I hope Dante de Blasio continues to enjoy the attention he gets for his hair, but that it never comes to define him. Playing around with one’s “look” is a natural part of growing up — I suspect I am not the only modern young person to have survived a hair-driven existential crisis. But it’s time to move on when your hair or hat or ivory-handled walking stick or whatever affectation becomes bigger than you — figuratively if not, as in my case, almost literally. In an urban landscape more awash than need be with handlebar mustaches, Rutherford B. Hayes beards and tattoos the size and colorful intensity of large-screen TVs, this is an epiphany that I hope will be shared.
Must be nice for Handy to be able to dabble in the exotic and later shed that marker once he had just a sip of what black people have to go through when we decide to step out in public with our hair in its natural state.
Every few months or so, we see articles such as these that seeks to break down blackness for white folks. Curiously, these mainstream media outlets always neglect to explore the social, economic, political capital black folks are in danger of losing once we reject the prevailing forms of beauty. These articles are merely designed to give white folks a glimpse of one part of blackness, but never propels mainstream American to ask themselves *why* natural hair continues to be lampooned and rejected in many circles.
Sure, the afro and other natural hair styles are being accepted in some circles. However, there are plenty of black people, particularly black women, who can give mainstream American many tales how they have to negotiate racist, often ridiculous hair questions and dodge white folks’ presumptuous attempts to grab at our locks. The gaze is conspicuously never turned back onto whiteness and its role in dictating whether or not society at large will accept or reject black natural hair.
Handy’s op-ed is classic whitesplaining to the masses. Since he had the misfortune of having hair that caused him to be spotted from yards away, he feel it’s his role to school Dante de Blasio on how he should not allow his natural hair dictate how he runs his life.

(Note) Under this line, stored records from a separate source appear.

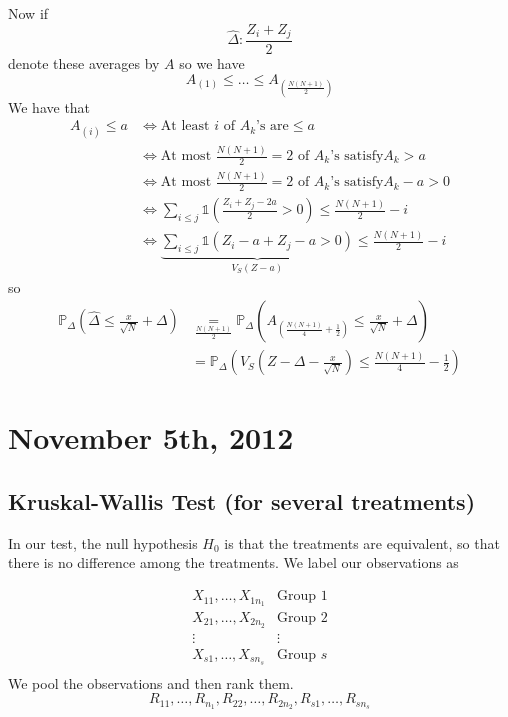 \documentclass[a4paper,12pt]{amsart}
\begin{document}
Now if 
\[\widehat{\Delta} : \frac{Z_i + Z_j}{2}\]
denote these averages by $A$ so we have
\[A_{(1)} \leq \ldots \leq A_{\left(\frac{N(N+1)}{2}\right)}\]
We have that
\begin{align*}
A_{(i)} \leq a &\Leftrightarrow \text{At least $i$ of $A_k$'s are} \leq a\\
&\Leftrightarrow \text{At most $\frac{N(N+1)}{2}=2$ of $A_k$'s satisfy} A_k >a\\
&\Leftrightarrow \text{At most $\frac{N(N+1)}{2}=2$ of $A_k$'s satisfy} A_k - a > 0\\
&\Leftrightarrow \sum_{i \leq j} \mathds{1}\left(\frac{Z_i + Z_j - 2a}{2}>0\right) \leq \frac{N(N+1)}{2}-i\\
&\Leftrightarrow \underbrace{\sum_{i \leq j}\mathds{1}\left(Z_i - a + Z_j - a >0\right)}_{V_S(Z-a)} \leq \frac{N(N+1)}{2} - i
\end{align*}
so
\begin{align*}
\mathbb{P}_\Delta \left(\widehat{\Delta} \leq \frac{x}{\sqrt{N}} + \Delta \right) &\underset{\frac{N(N+1)}{2}}{=} \mathbb{P}_\Delta \left(A_{\left(\frac{N(N+1)}{4} + \frac{1}{2}\right)} \leq \frac{x}{\sqrt{N}} + \Delta \right)\\
&= \mathbb{P}_\Delta\left(V_S \left(Z - \Delta - \frac{x}{\sqrt{N}}\right) \leq \frac{N(N+1)}{4} - \frac{1}{2}\right)
\end{align*}




\section{November 5th, 2012}
\subsection{Kruskal-Wallis Test (for several treatments)}
In our test, the null hypothesis $H_0$ is that the treatments are equivalent, so that there is no difference among the treatments. We label our observations as

\[\begin{array}{cc}
X_{11},\ldots,X_{1n_1} & \text{Group } 1\\
X_{21},\ldots,X_{2n_2} & \text{Group } 2\\
\vdots & \vdots\\
X_{s1},\ldots,X_{sn_s} & \text{Group } s\\
\end{array}\]
We pool the observations and then rank them.
\[R_{11},\ldots, R_{n_1}, R_{22},\ldots, R_{2n_2},R_{s1},\ldots, R_{sn_s}\] 
\end{document}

I mean, he only sported an afro during his rebellious late teens, so he is the go-to person when it comes to telling black folks how to navigate a racist world that routinely tells us the hair on our heads is inherently hideous and should be tamed.
What’s interesting is Handy (who says he feels kinship —BULLSHIT — and concern for the younger de Blasio) references “playing around with one’s ‘look'” as if Dante de Blasio has the privilege to determine how whiteness views him and his afro. While Handy had the luxury to decide he didn’t want to be a spectacle, whiteness does not extend that opportunity to black people with natural hair. Wearing our hair in its natural state, which is an outright rejection of whiteness and its standard of beauty, automatically propels mainstream America to view us as anomalies and a threat.
Dante de Blasio will not have to allow his afro to define him because whiteness has already done so with its binary concept that anything juxtaposed with its standards is labeled as The Other.